### INSTRUCTIONS TO FOLLOW
When you come to the line with "- Layered patterns", begin repeating; continue exactly through the final line of the records and include nothing from before.

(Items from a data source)
********
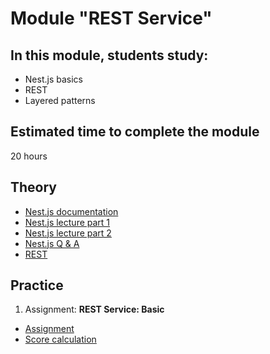 # Module "REST Service"

## In this module, students study:
- Nest.js basics
- REST
- Layered patterns

## Estimated time to complete the module
20 hours

## Theory
- [Nest.js documentation](https://docs.nestjs.com/)
- [Nest.js lecture part 1](https://www.youtube.com/watch?v=Rv9SinVHlPs)
- [Nest.js lecture part 2](https://www.youtube.com/watch?v=jex6cM1xHng)
- [Nest.js Q & A](https://youtu.be/uOzo8ZdEWqI)
- [REST](https://ru.wikipedia.org/wiki/REST)

## Practice
1. Assignment: **REST Service: Basic**
  - [Assignment](https://github.com/AlreadyBored/nodejs-assignments/blob/main/assignments/rest-service/assignment.md)
  - [Score calculation](https://github.com/AlreadyBored/nodejs-assignments/blob/main/assignments/rest-service/score.md)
********
### EXERCISE OUTPUT
- Layered patterns

## Estimated time to complete the module
20 hours

## Theory
- [Nest.js documentation](https://docs.nestjs.com/)
- [Nest.js lecture part 1](https://www.youtube.com/watch?v=Rv9SinVHlPs)
- [Nest.js lecture part 2](https://www.youtube.com/watch?v=jex6cM1xHng)
- [Nest.js Q & A](https://youtu.be/uOzo8ZdEWqI)
- [REST](https://ru.wikipedia.org/wiki/REST)

## Practice
1. Assignment: **REST Service: Basic**
  - [Assignment](https://github.com/AlreadyBored/nodejs-assignments/blob/main/assignments/rest-service/assignment.md)
  - [Score calculation](https://github.com/AlreadyBored/nodejs-assignments/blob/main/assignments/rest-service/score.md)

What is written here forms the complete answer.